[WHAT TO DO] Pick every line from the data below that contains the string "Shift" and copy it.
##############################
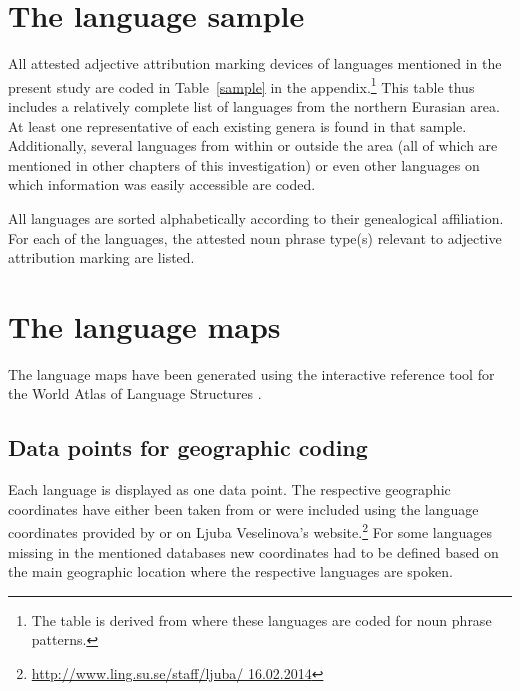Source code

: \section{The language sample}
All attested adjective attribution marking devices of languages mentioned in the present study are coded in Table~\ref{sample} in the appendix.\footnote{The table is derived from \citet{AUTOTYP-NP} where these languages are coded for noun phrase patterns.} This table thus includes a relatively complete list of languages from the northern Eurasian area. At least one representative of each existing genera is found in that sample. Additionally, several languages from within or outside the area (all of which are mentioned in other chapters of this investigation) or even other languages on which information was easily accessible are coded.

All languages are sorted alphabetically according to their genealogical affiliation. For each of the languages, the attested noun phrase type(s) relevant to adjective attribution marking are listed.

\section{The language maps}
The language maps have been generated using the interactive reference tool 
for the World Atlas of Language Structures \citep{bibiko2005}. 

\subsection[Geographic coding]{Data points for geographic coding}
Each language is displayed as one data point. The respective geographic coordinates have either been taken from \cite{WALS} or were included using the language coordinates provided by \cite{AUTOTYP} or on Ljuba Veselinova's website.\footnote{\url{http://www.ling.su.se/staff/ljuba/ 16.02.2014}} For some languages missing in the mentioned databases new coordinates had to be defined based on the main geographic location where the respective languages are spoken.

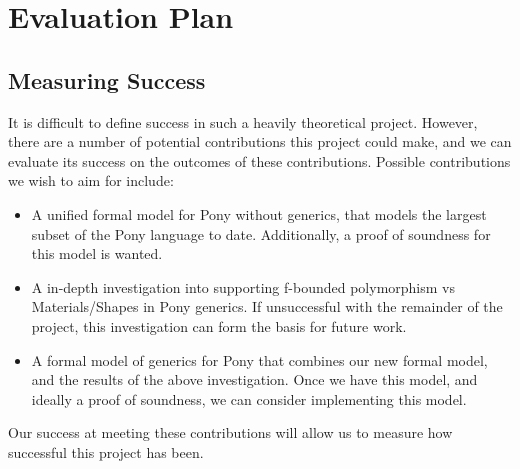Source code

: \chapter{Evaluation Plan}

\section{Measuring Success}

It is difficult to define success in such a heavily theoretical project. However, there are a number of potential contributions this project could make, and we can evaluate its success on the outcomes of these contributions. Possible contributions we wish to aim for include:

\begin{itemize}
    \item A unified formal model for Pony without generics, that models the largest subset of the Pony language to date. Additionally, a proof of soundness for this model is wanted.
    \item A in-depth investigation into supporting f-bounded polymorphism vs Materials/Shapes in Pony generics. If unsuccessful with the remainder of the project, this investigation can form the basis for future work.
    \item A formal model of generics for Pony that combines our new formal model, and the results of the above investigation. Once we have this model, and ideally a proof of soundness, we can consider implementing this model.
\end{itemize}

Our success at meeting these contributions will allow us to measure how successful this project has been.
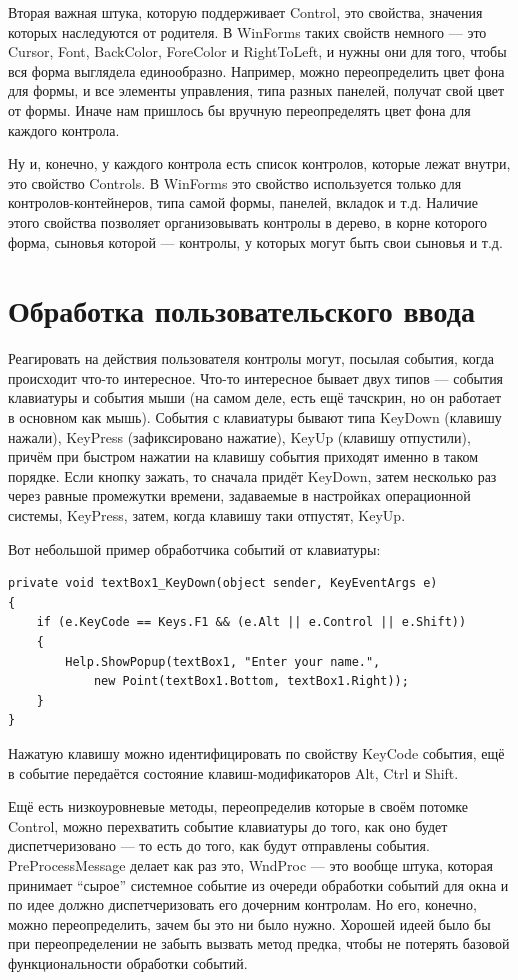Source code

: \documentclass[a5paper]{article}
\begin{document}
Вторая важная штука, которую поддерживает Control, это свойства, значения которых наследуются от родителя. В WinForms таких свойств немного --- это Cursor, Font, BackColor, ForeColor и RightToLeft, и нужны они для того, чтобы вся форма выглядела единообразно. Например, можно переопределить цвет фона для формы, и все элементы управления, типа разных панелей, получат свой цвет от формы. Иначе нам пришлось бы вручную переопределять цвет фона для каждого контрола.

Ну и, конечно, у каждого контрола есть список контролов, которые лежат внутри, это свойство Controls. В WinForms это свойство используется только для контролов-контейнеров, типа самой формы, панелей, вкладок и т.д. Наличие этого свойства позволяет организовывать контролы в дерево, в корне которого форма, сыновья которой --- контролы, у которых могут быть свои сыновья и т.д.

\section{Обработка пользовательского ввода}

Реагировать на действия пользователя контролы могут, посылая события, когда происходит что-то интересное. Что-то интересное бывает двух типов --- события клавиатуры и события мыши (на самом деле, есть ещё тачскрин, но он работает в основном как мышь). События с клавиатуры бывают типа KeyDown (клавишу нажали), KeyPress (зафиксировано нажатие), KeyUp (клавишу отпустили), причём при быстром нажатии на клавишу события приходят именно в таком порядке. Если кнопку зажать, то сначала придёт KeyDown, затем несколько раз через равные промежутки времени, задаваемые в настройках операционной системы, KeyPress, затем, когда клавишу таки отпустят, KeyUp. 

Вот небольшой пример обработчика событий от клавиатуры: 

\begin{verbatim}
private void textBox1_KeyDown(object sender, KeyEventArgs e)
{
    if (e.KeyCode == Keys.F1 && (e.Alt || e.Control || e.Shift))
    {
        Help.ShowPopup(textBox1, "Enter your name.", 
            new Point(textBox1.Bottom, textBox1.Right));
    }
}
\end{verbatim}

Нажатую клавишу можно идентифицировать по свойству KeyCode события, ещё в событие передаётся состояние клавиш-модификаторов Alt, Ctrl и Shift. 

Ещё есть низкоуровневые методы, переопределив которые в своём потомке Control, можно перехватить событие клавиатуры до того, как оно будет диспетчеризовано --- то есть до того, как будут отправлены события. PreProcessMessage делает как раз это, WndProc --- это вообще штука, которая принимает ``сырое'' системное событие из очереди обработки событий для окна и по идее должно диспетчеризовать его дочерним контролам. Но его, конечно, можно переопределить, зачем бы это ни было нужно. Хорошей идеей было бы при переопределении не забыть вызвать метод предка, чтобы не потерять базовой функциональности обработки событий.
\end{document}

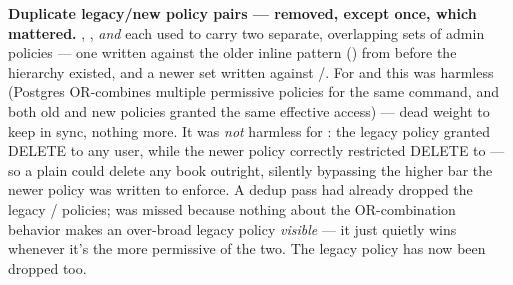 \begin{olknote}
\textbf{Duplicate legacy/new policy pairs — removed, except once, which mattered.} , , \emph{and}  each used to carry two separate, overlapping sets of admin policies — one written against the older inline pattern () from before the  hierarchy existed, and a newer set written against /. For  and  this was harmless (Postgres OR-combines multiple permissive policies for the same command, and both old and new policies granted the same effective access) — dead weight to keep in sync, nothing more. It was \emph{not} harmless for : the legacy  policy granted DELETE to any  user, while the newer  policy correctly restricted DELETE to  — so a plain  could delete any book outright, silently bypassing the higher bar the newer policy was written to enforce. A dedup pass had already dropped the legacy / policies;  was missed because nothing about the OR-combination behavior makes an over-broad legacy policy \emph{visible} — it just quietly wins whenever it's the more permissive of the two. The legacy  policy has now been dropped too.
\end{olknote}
##############################
[PROBLEM SOLUTION]
    if (e.KeyCode == Keys.F1 && (e.Alt || e.Control || e.Shift))
Нажатую клавишу можно идентифицировать по свойству KeyCode события, ещё в событие передаётся состояние клавиш-модификаторов Alt, Ctrl и Shift. 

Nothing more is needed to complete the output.